Converts MS-GF\+ output (*.mzid) into the tsv format (*.tsv)

{code}
Usage: java -Xmx3500M -cp MSGFPlus.jar edu.ucsd.msjava.ui.MzIDToTsv
-i MzIDFile (MS-GF+ output file (*.mzid))
[-o TSVFile] (TSV output file (*.tsv) (Default: MzIDFileName.tsv))
[-showQValue 0/1] (0: do not show Q-values, 1: show Q-values (Default))
[-showDecoy 0/1] (0: do not show decoy PSMs (Default), 1: show decoy PSMs)
[-unroll 0/1] (0: merge shared peptides (Default), 1: unroll shared peptides)
{code}

{color:#003366}{*}Parameters:*{color}
* *\-i MzIDFile*
** Path to the MS-GF\+ result file (*.mzid)
* *\-o TSVFile*
** Path to the tsv output file (*.tsv)
** If not specified, for input MyFile.mzid, the output will be MyFile.tsv.
* *\-showQValue 0/1*
** If 0, QValue and PepQValue are not be reported.
** If 1, QValue and PepQValue are reported (Default).
* *\-showDecoy 0/1*
** If 0, decoy PSMs will not be reported (Default).
** If 1, decoy PSMs will be reported.
* *\-unroll 0/1*
** This parameter controls the output format for shared peptides (peptides matched to multiple proteins).
** When "-unroll 0" (Default), a PSM matched to a shared peptide will be printed as a single line.
*** Peptide column does not show neighboring amino acids (e.g. IGAYLFVDMAHVAGLIAAGVYPNPVPHAHVVTSTTHK).
*** Protein column shows all proteins in a single line.
*** Example: MyProtein(pre=K,post=T);MyProteinIsoform(pre=K,post=T)
*** [Download example file|^test.tsv]
** When "-unroll 1", a PSM matched to a shared peptide will be printed in multiple lines.
*** Peptide column shows neighboring amino acids (e.g. K.IGAYLFVDMAHVAGLIAAGVYPNPVPHAHVVTSTTHK.T).
*** Different peptide-protein matches are printed in different lines.
*** [Download example file|^test_Unrolled.tsv]


h1. BuildSA

{color:#000000}Index a protein database for fast searching.&nbsp;{color}
{code}
Usage: java -Xmx3500M -cp MSGFPlus.jar edu.ucsd.msjava.msdbsearch.BuildSA 
-d DatabaseFile (*.fasta or *.fa)
[-tda 0/1/2] (0: target only, 1: target-decoy database only, 2: both)
{code}

{color:#003366}{*}Parameters:*{color}
* *\-d DbPath*
** Name of a protein database (*.fasta or \*.fa)&nbsp;
** Database file must ends with ".fasta" or ".fa".
* *\-tda 0/1/2*
*- If 0, only "DatabaseFile" will be indexed.
*- If 1, a new database file (*.revConcat.fasta) will be generated by appending reversed proteins. This forward-reverse database will be indexed.
*- If 2, both the original database and the forward-reverse database file will be indexed.

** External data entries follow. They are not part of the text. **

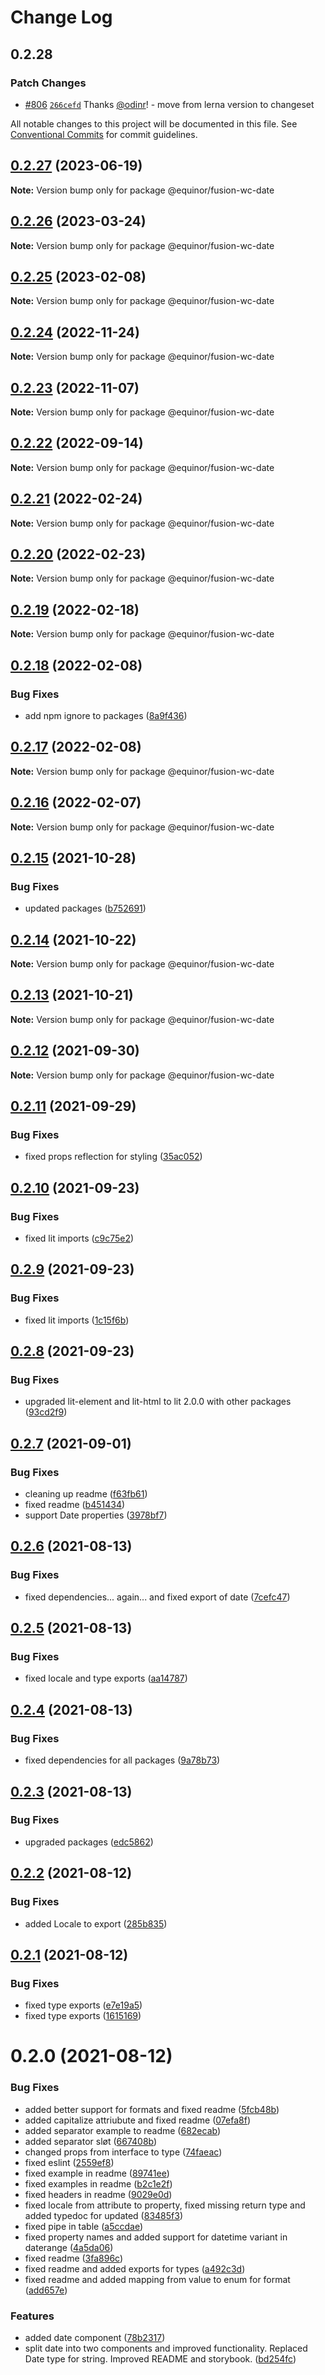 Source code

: # Change Log

## 0.2.28

### Patch Changes

- [#806](https://github.com/equinor/fusion-web-components/pull/806) [`266cefd`](https://github.com/equinor/fusion-web-components/commit/266cefd493f898f440ce93e92e79964bbd33be59) Thanks [@odinr](https://github.com/odinr)! - move from lerna version to changeset

All notable changes to this project will be documented in this file.
See [Conventional Commits](https://conventionalcommits.org) for commit guidelines.

## [0.2.27](https://github.com/equinor/fusion-web-components/compare/@equinor/fusion-wc-date@0.2.26...@equinor/fusion-wc-date@0.2.27) (2023-06-19)

**Note:** Version bump only for package @equinor/fusion-wc-date

## [0.2.26](https://github.com/equinor/fusion-web-components/compare/@equinor/fusion-wc-date@0.2.25...@equinor/fusion-wc-date@0.2.26) (2023-03-24)

**Note:** Version bump only for package @equinor/fusion-wc-date

## [0.2.25](https://github.com/equinor/fusion-web-components/compare/@equinor/fusion-wc-date@0.2.24...@equinor/fusion-wc-date@0.2.25) (2023-02-08)

**Note:** Version bump only for package @equinor/fusion-wc-date

## [0.2.24](https://github.com/equinor/fusion-web-components/compare/@equinor/fusion-wc-date@0.2.23...@equinor/fusion-wc-date@0.2.24) (2022-11-24)

**Note:** Version bump only for package @equinor/fusion-wc-date

## [0.2.23](https://github.com/equinor/fusion-web-components/compare/@equinor/fusion-wc-date@0.2.22...@equinor/fusion-wc-date@0.2.23) (2022-11-07)

**Note:** Version bump only for package @equinor/fusion-wc-date

## [0.2.22](https://github.com/equinor/fusion-web-components/compare/@equinor/fusion-wc-date@0.2.21...@equinor/fusion-wc-date@0.2.22) (2022-09-14)

**Note:** Version bump only for package @equinor/fusion-wc-date

## [0.2.21](https://github.com/equinor/fusion-web-components/compare/@equinor/fusion-wc-date@0.2.20...@equinor/fusion-wc-date@0.2.21) (2022-02-24)

**Note:** Version bump only for package @equinor/fusion-wc-date

## [0.2.20](https://github.com/equinor/fusion-web-components/compare/@equinor/fusion-wc-date@0.2.19...@equinor/fusion-wc-date@0.2.20) (2022-02-23)

**Note:** Version bump only for package @equinor/fusion-wc-date

## [0.2.19](https://github.com/equinor/fusion-web-components/compare/@equinor/fusion-wc-date@0.2.18...@equinor/fusion-wc-date@0.2.19) (2022-02-18)

**Note:** Version bump only for package @equinor/fusion-wc-date

## [0.2.18](https://github.com/equinor/fusion-web-components/compare/@equinor/fusion-wc-date@0.2.17...@equinor/fusion-wc-date@0.2.18) (2022-02-08)

### Bug Fixes

- add npm ignore to packages ([8a9f436](https://github.com/equinor/fusion-web-components/commit/8a9f436f4d38c0fec431d9388ce3098853f8babc))

## [0.2.17](https://github.com/equinor/fusion-web-components/compare/@equinor/fusion-wc-date@0.2.16...@equinor/fusion-wc-date@0.2.17) (2022-02-08)

**Note:** Version bump only for package @equinor/fusion-wc-date

## [0.2.16](https://github.com/equinor/fusion-web-components/compare/@equinor/fusion-wc-date@0.2.15...@equinor/fusion-wc-date@0.2.16) (2022-02-07)

**Note:** Version bump only for package @equinor/fusion-wc-date

## [0.2.15](https://github.com/equinor/fusion-web-components/compare/@equinor/fusion-wc-date@0.2.14...@equinor/fusion-wc-date@0.2.15) (2021-10-28)

### Bug Fixes

- updated packages ([b752691](https://github.com/equinor/fusion-web-components/commit/b75269105063dfbb150432bd86426e33d67ba869))

## [0.2.14](https://github.com/equinor/fusion-web-components/compare/@equinor/fusion-wc-date@0.2.13...@equinor/fusion-wc-date@0.2.14) (2021-10-22)

**Note:** Version bump only for package @equinor/fusion-wc-date

## [0.2.13](https://github.com/equinor/fusion-web-components/compare/@equinor/fusion-wc-date@0.2.12...@equinor/fusion-wc-date@0.2.13) (2021-10-21)

**Note:** Version bump only for package @equinor/fusion-wc-date

## [0.2.12](https://github.com/equinor/fusion-web-components/compare/@equinor/fusion-wc-date@0.2.11...@equinor/fusion-wc-date@0.2.12) (2021-09-30)

**Note:** Version bump only for package @equinor/fusion-wc-date

## [0.2.11](https://github.com/equinor/fusion-web-components/compare/@equinor/fusion-wc-date@0.2.10...@equinor/fusion-wc-date@0.2.11) (2021-09-29)

### Bug Fixes

- fixed props reflection for styling ([35ac052](https://github.com/equinor/fusion-web-components/commit/35ac0525ee58df621a831c323459234009e0000c))

## [0.2.10](https://github.com/equinor/fusion-web-components/compare/@equinor/fusion-wc-date@0.2.9...@equinor/fusion-wc-date@0.2.10) (2021-09-23)

### Bug Fixes

- fixed lit imports ([c9c75e2](https://github.com/equinor/fusion-web-components/commit/c9c75e26c2edf1e6df2230777f45a843528741dc))

## [0.2.9](https://github.com/equinor/fusion-web-components/compare/@equinor/fusion-wc-date@0.2.8...@equinor/fusion-wc-date@0.2.9) (2021-09-23)

### Bug Fixes

- fixed lit imports ([1c15f6b](https://github.com/equinor/fusion-web-components/commit/1c15f6b865b9e43193942610f881ed1bc74a623c))

## [0.2.8](https://github.com/equinor/fusion-web-components/compare/@equinor/fusion-wc-date@0.2.7...@equinor/fusion-wc-date@0.2.8) (2021-09-23)

### Bug Fixes

- upgraded lit-element and lit-html to lit 2.0.0 with other packages ([93cd2f9](https://github.com/equinor/fusion-web-components/commit/93cd2f997d6045fd5ab69fe05ccee5acfa861ad7))

## [0.2.7](https://github.com/equinor/fusion-web-components/compare/@equinor/fusion-wc-date@0.2.6...@equinor/fusion-wc-date@0.2.7) (2021-09-01)

### Bug Fixes

- cleaning up readme ([f63fb61](https://github.com/equinor/fusion-web-components/commit/f63fb61b145cf10cb31ae0d556c6f56af0a59b42))
- fixed readme ([b451434](https://github.com/equinor/fusion-web-components/commit/b451434e5452f470f7269d2b7064a746f61d6194))
- support Date properties ([3978bf7](https://github.com/equinor/fusion-web-components/commit/3978bf70dc856a9fb69a9fa262e7ebfd7994eecf))

## [0.2.6](https://github.com/equinor/fusion-web-components/compare/@equinor/fusion-wc-date@0.2.5...@equinor/fusion-wc-date@0.2.6) (2021-08-13)

### Bug Fixes

- fixed dependencies... again... and fixed export of date ([7cefc47](https://github.com/equinor/fusion-web-components/commit/7cefc47b307e67c3a79c41579e07ece70c2e0728))

## [0.2.5](https://github.com/equinor/fusion-web-components/compare/@equinor/fusion-wc-date@0.2.4...@equinor/fusion-wc-date@0.2.5) (2021-08-13)

### Bug Fixes

- fixed locale and type exports ([aa14787](https://github.com/equinor/fusion-web-components/commit/aa14787d229b8a2956991ba940a10e5174356bb9))

## [0.2.4](https://github.com/equinor/fusion-web-components/compare/@equinor/fusion-wc-date@0.2.3...@equinor/fusion-wc-date@0.2.4) (2021-08-13)

### Bug Fixes

- fixed dependencies for all packages ([9a78b73](https://github.com/equinor/fusion-web-components/commit/9a78b73068685cd4d096fdea1e8501464c18a51c))

## [0.2.3](https://github.com/equinor/fusion-web-components/compare/@equinor/fusion-wc-date@0.2.2...@equinor/fusion-wc-date@0.2.3) (2021-08-13)

### Bug Fixes

- upgraded packages ([edc5862](https://github.com/equinor/fusion-web-components/commit/edc58624c3921ef6c77020dd3a026f40ed1dd5f2))

## [0.2.2](https://github.com/equinor/fusion-web-components/compare/@equinor/fusion-wc-date@0.2.1...@equinor/fusion-wc-date@0.2.2) (2021-08-12)

### Bug Fixes

- added Locale to export ([285b835](https://github.com/equinor/fusion-web-components/commit/285b8351be7abf1495272ac4c7e26ef4dea84575))

## [0.2.1](https://github.com/equinor/fusion-web-components/compare/@equinor/fusion-wc-date@0.2.0...@equinor/fusion-wc-date@0.2.1) (2021-08-12)

### Bug Fixes

- fixed type exports ([e7e19a5](https://github.com/equinor/fusion-web-components/commit/e7e19a59c3db40b20d29f9ea888614a188a2fcc4))
- fixed type exports ([1615169](https://github.com/equinor/fusion-web-components/commit/1615169cd67e4381a2c505fbbf9a887bab4f64aa))

# 0.2.0 (2021-08-12)

### Bug Fixes

- added better support for formats and fixed readme ([5fcb48b](https://github.com/equinor/fusion-web-components/commit/5fcb48bd0c0a7192d8d9765b9e42b8de39bd5e9e))
- added capitalize attriubute and fixed readme ([07efa8f](https://github.com/equinor/fusion-web-components/commit/07efa8f784e5397a77095d14ab1ceffffc67dfab))
- added separator example to readme ([682ecab](https://github.com/equinor/fusion-web-components/commit/682ecaba71f1682249078d612f9899dd5d42e5da))
- added separator sløt ([667408b](https://github.com/equinor/fusion-web-components/commit/667408b5d031e9aeffb00ce5d733cf3ea5f38de7))
- changed props from interface to type ([74faeac](https://github.com/equinor/fusion-web-components/commit/74faeacb7a425ce2bac660084e01500a764ecb1e))
- fixed eslint ([2559ef8](https://github.com/equinor/fusion-web-components/commit/2559ef83f1ea2b963a6c4d494cca5a509b702fdb))
- fixed example in readme ([89741ee](https://github.com/equinor/fusion-web-components/commit/89741eebfba5a52bcd1dd4dcd08fb8ad00b6a991))
- fixed examples in readme ([b2c1e2f](https://github.com/equinor/fusion-web-components/commit/b2c1e2f42dc426fbe28da13d83d49f5e10c09e84))
- fixed headers in readme ([9029e0d](https://github.com/equinor/fusion-web-components/commit/9029e0d58779875782a7f040084deaed7ca78916))
- fixed locale from attribute to property, fixed missing return type and added typedoc for updated ([83485f3](https://github.com/equinor/fusion-web-components/commit/83485f31d4c809bf6f529f1599af6db1ea203943))
- fixed pipe in table ([a5ccdae](https://github.com/equinor/fusion-web-components/commit/a5ccdae6f2b146486038f0384ff100602413143e))
- fixed property names and added support for datetime variant in daterange ([4a5da06](https://github.com/equinor/fusion-web-components/commit/4a5da06662a26266c59eaa7066b15cfd05a34334))
- fixed readme ([3fa896c](https://github.com/equinor/fusion-web-components/commit/3fa896c44bc989975dce7e417f5e4f924654fec3))
- fixed readme and added exports for types ([a492c3d](https://github.com/equinor/fusion-web-components/commit/a492c3db825882631f1fedf0b38f144596449914))
- fixed readme and added mapping from value to enum for format ([add657e](https://github.com/equinor/fusion-web-components/commit/add657e66d418e0b30db3434b44489a70cfc2516))

### Features

- added date component ([78b2317](https://github.com/equinor/fusion-web-components/commit/78b231795da1a9b8d4d8830e1a83f2e195be7267))
- split date into two components and improved functionality. Replaced Date type for string. Improved README and storybook. ([bd254fc](https://github.com/equinor/fusion-web-components/commit/bd254fce6598886d7a89c0329f7bd472a5b6a789))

BuildSA creates a suffix array of the protein database. For a input database file DBFileName.fasta, BuildSA will generate 4 auxiliary files (DbFileName.canno, DBFileName.cnlcp, DBFileName.csarr,&nbsp;DBFileName.cseq).&nbsp;It needs to be executed only once per each database file.